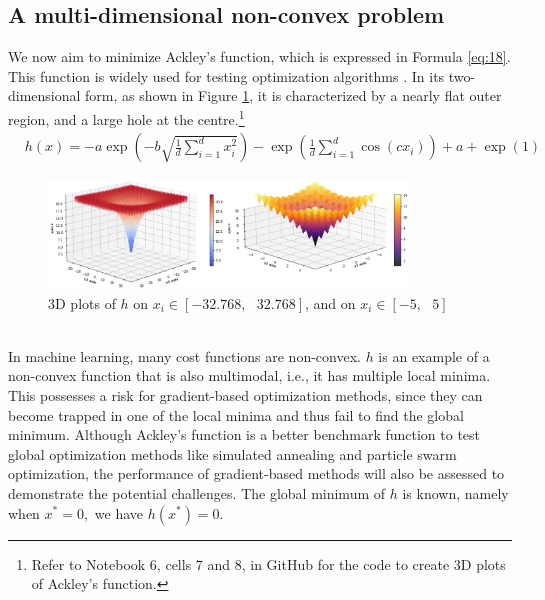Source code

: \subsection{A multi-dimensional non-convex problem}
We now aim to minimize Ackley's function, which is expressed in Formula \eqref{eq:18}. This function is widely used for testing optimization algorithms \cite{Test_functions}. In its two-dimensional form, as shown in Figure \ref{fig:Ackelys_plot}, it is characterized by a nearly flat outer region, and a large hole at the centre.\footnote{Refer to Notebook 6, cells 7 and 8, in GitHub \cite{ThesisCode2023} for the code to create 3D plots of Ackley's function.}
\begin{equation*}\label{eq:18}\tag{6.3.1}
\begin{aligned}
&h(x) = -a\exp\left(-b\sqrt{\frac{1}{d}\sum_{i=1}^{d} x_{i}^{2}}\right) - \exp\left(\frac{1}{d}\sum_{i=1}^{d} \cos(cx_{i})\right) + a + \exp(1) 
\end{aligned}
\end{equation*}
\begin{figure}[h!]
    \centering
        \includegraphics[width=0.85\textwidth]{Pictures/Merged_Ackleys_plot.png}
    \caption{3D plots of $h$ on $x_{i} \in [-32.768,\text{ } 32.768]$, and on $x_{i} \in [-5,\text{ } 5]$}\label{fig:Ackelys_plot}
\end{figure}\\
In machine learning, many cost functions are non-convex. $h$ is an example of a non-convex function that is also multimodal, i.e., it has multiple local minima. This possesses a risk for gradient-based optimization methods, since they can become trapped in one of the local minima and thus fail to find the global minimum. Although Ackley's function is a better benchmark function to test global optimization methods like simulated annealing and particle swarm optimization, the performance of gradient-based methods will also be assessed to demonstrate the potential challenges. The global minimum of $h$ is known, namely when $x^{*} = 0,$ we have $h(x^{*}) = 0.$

★ ★ ★ ★ ★ ★ ★

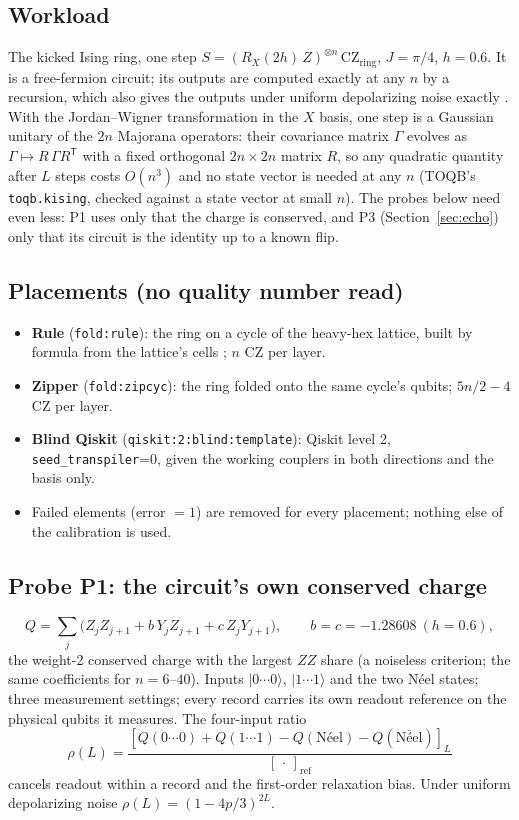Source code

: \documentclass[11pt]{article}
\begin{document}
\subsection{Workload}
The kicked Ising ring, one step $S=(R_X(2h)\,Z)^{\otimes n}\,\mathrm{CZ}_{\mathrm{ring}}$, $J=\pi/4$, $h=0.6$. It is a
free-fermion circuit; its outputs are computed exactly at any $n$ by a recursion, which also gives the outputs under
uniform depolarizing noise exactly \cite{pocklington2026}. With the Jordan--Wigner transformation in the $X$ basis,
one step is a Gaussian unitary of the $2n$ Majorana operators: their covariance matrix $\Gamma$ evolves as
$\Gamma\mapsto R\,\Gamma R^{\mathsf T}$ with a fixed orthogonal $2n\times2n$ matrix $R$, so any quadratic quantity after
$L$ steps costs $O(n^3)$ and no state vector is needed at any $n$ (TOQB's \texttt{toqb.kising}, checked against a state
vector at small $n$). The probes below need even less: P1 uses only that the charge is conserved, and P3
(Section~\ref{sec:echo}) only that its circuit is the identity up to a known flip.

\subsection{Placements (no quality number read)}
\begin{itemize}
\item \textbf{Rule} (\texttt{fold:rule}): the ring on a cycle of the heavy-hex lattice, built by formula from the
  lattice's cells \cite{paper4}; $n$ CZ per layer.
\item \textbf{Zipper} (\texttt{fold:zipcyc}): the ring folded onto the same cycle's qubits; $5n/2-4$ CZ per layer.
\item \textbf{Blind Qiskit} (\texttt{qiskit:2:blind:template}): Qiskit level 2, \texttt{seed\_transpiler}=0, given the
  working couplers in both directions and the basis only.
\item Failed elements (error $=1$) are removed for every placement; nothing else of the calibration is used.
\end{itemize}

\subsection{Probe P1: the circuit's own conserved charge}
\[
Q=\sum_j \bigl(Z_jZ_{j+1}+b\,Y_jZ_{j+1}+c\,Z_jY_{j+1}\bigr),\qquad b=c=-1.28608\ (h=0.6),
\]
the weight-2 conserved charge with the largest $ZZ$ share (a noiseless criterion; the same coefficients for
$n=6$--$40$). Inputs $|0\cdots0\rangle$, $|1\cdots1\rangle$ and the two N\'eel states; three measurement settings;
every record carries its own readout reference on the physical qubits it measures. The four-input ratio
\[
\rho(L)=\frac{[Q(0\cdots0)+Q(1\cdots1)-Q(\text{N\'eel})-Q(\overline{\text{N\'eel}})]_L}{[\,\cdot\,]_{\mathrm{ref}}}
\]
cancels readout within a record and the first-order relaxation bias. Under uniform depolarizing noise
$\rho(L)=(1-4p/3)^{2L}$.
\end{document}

★ ★ ★ ★ ★ ★ ★

Where the string "used" appears in a line of the entries above, return that line.

We now aim to minimize Ackley's function, which is expressed in Formula \eqref{eq:18}. This function is widely used for testing optimization algorithms \cite{Test_functions}. In its two-dimensional form, as shown in Figure \ref{fig:Ackelys_plot}, it is characterized by a nearly flat outer region, and a large hole at the centre.\footnote{Refer to Notebook 6, cells 7 and 8, in GitHub \cite{ThesisCode2023} for the code to create 3D plots of Ackley's function.}
\item Failed elements (error $=1$) are removed for every placement; nothing else of the calibration is used.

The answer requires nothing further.